Another hospital system wants to buy another health insurance company, and consumers may well wonder what this trend could mean for them.
As reported last week in Modern Healthcare, the St. Louis-based Ascension Health, the country’s largest nonprofit hospital system, “is in talks to acquire an unnamed insurance company that operates in 18 states.”
We’ve seen this before. One of New York’s largest hospital networks recently began offering its own health plan. Several other hospital systems, like California’s Sutter Health and Catholic Health Initiatives, which operates in 17 states, among others, have entered the insurance business.
More typically, health insurance and health care delivery have been separate businesses — adversaries, even — in negotiating over prices. Why are the two sides getting cozy?
There are several reasons hospitals might want to be in the insurance business, or more closely aligned with insurers. By acting in cooperation, a unified organization might be able to better design incentives for higher-quality care. Or, by combining similar functions like human resources or tech support, the organization might cut costs. A joint provider-insurer may also be better able to adapt to — and make more money from — new Medicare payment models in the Affordable Care Act. Eventually, an organization that combines the functions of health care provision and health care insurance might have a leg up in the market, putting competitors at a disadvantage or driving them out. With less competition, of course, an organization would be in a good position to raise premiums.

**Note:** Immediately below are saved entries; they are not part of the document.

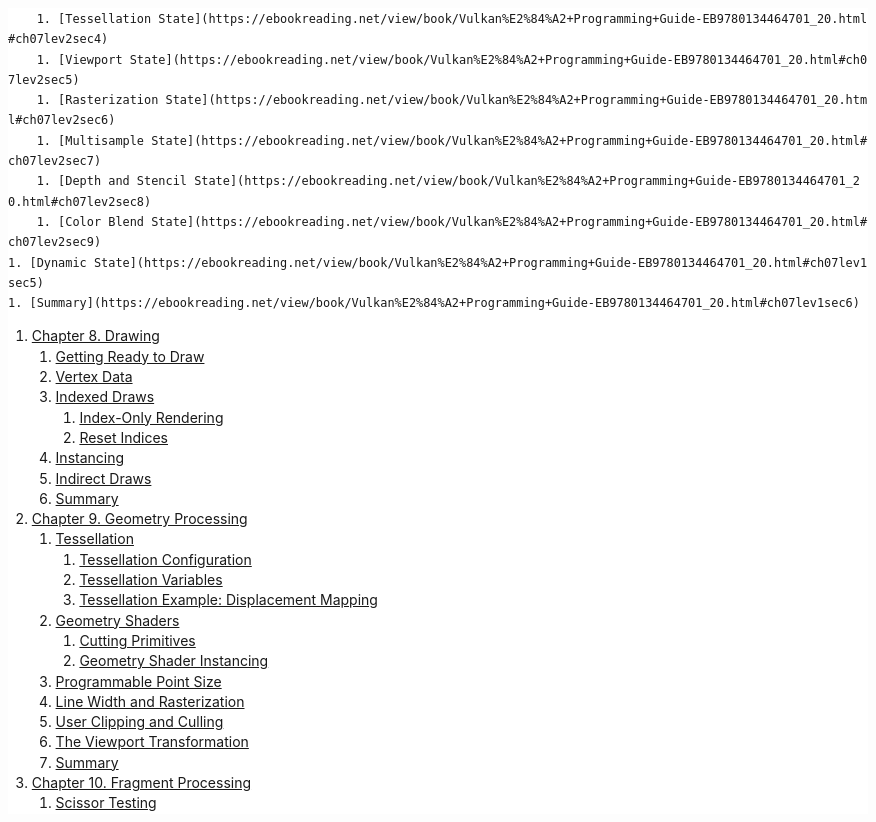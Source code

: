         1. [Tessellation State](https://ebookreading.net/view/book/Vulkan%E2%84%A2+Programming+Guide-EB9780134464701_20.html#ch07lev2sec4)
        1. [Viewport State](https://ebookreading.net/view/book/Vulkan%E2%84%A2+Programming+Guide-EB9780134464701_20.html#ch07lev2sec5)
        1. [Rasterization State](https://ebookreading.net/view/book/Vulkan%E2%84%A2+Programming+Guide-EB9780134464701_20.html#ch07lev2sec6)
        1. [Multisample State](https://ebookreading.net/view/book/Vulkan%E2%84%A2+Programming+Guide-EB9780134464701_20.html#ch07lev2sec7)
        1. [Depth and Stencil State](https://ebookreading.net/view/book/Vulkan%E2%84%A2+Programming+Guide-EB9780134464701_20.html#ch07lev2sec8)
        1. [Color Blend State](https://ebookreading.net/view/book/Vulkan%E2%84%A2+Programming+Guide-EB9780134464701_20.html#ch07lev2sec9)
    1. [Dynamic State](https://ebookreading.net/view/book/Vulkan%E2%84%A2+Programming+Guide-EB9780134464701_20.html#ch07lev1sec5)
    1. [Summary](https://ebookreading.net/view/book/Vulkan%E2%84%A2+Programming+Guide-EB9780134464701_20.html#ch07lev1sec6)
1. [Chapter 8. Drawing](https://ebookreading.net/view/book/Vulkan%E2%84%A2+Programming+Guide-EB9780134464701_21.html#ch08)
    1. [Getting Ready to Draw](https://ebookreading.net/view/book/Vulkan%E2%84%A2+Programming+Guide-EB9780134464701_21.html#ch08lev1sec1)
    1. [Vertex Data](https://ebookreading.net/view/book/Vulkan%E2%84%A2+Programming+Guide-EB9780134464701_21.html#ch08lev1sec2)
    1. [Indexed Draws](https://ebookreading.net/view/book/Vulkan%E2%84%A2+Programming+Guide-EB9780134464701_21.html#ch08lev1sec3)
        1. [Index-Only Rendering](https://ebookreading.net/view/book/Vulkan%E2%84%A2+Programming+Guide-EB9780134464701_21.html#ch08lev2sec1)
        1. [Reset Indices](https://ebookreading.net/view/book/Vulkan%E2%84%A2+Programming+Guide-EB9780134464701_21.html#ch08lev2sec2)
    1. [Instancing](https://ebookreading.net/view/book/Vulkan%E2%84%A2+Programming+Guide-EB9780134464701_21.html#ch08lev1sec4)
    1. [Indirect Draws](https://ebookreading.net/view/book/Vulkan%E2%84%A2+Programming+Guide-EB9780134464701_21.html#ch08lev1sec5)
    1. [Summary](https://ebookreading.net/view/book/Vulkan%E2%84%A2+Programming+Guide-EB9780134464701_21.html#ch08lev1sec6)
1. [Chapter 9. Geometry Processing](https://ebookreading.net/view/book/Vulkan%E2%84%A2+Programming+Guide-EB9780134464701_22.html#ch09)
    1. [Tessellation](https://ebookreading.net/view/book/Vulkan%E2%84%A2+Programming+Guide-EB9780134464701_22.html#ch09lev1sec1)
        1. [Tessellation Configuration](https://ebookreading.net/view/book/Vulkan%E2%84%A2+Programming+Guide-EB9780134464701_22.html#ch09lev2sec1)
        1. [Tessellation Variables](https://ebookreading.net/view/book/Vulkan%E2%84%A2+Programming+Guide-EB9780134464701_22.html#ch09lev2sec2)
        1. [Tessellation Example: Displacement Mapping](https://ebookreading.net/view/book/Vulkan%E2%84%A2+Programming+Guide-EB9780134464701_22.html#ch09lev2sec3)
    1. [Geometry Shaders](https://ebookreading.net/view/book/Vulkan%E2%84%A2+Programming+Guide-EB9780134464701_22.html#ch09lev1sec2)
        1. [Cutting Primitives](https://ebookreading.net/view/book/Vulkan%E2%84%A2+Programming+Guide-EB9780134464701_22.html#ch09lev2sec4)
        1. [Geometry Shader Instancing](https://ebookreading.net/view/book/Vulkan%E2%84%A2+Programming+Guide-EB9780134464701_22.html#ch09lev2sec5)
    1. [Programmable Point Size](https://ebookreading.net/view/book/Vulkan%E2%84%A2+Programming+Guide-EB9780134464701_22.html#ch09lev1sec3)
    1. [Line Width and Rasterization](https://ebookreading.net/view/book/Vulkan%E2%84%A2+Programming+Guide-EB9780134464701_22.html#ch09lev1sec4)
    1. [User Clipping and Culling](https://ebookreading.net/view/book/Vulkan%E2%84%A2+Programming+Guide-EB9780134464701_22.html#ch09lev1sec5)
    1. [The Viewport Transformation](https://ebookreading.net/view/book/Vulkan%E2%84%A2+Programming+Guide-EB9780134464701_22.html#ch09lev1sec6)
    1. [Summary](https://ebookreading.net/view/book/Vulkan%E2%84%A2+Programming+Guide-EB9780134464701_22.html#ch09lev1sec7)
1. [Chapter 10. Fragment Processing](https://ebookreading.net/view/book/Vulkan%E2%84%A2+Programming+Guide-EB9780134464701_23.html#ch10)
    1. [Scissor Testing](https://ebookreading.net/view/book/Vulkan%E2%84%A2+Programming+Guide-EB9780134464701_23.html#ch10lev1sec1)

Wary of threats to competition and the effects on consumers and patients, health economists and antitrust regulators are watching these market dynamics with a concerned eye.
Last year, with Steve Pizer of Northeastern University and Roger Feldman of the University of Minnesota, in the journal Health Services Research, I published a study that directly related hospital-insurer integration with quality and premiums. We found that insurance plans offered by hospitals charge higher premiums. We also found that such plans are rated to have higher quality by consumers — but that about 70 percent of the additional premium was not attributable to higher quality. We found no evidence that integration is associated with more generous health plan benefits.
To my knowledge, ours is the only study to directly relate hospital-provided insurance with plan quality and premiums. This is in large part because this is a challenging area to investigate. There is no research-ready database of where and when hospitals and insurers unite. We had to collect such data and build our own database. Moreover, historical data on most insurers’ health care products are scattered and incomplete, if they exist at all. For this reason, we studied the private Medicare plan market (Medicare Advantage) for which such data are readily available.
More work needs to be done in this area. Our study showed that integration between hospitals and plans might not be good for consumers, but it is just one study and was based on only one year of data. Additional data collection and analysis would be challenging and costly, but worth the investment given its importance to the future of health care quality and costs.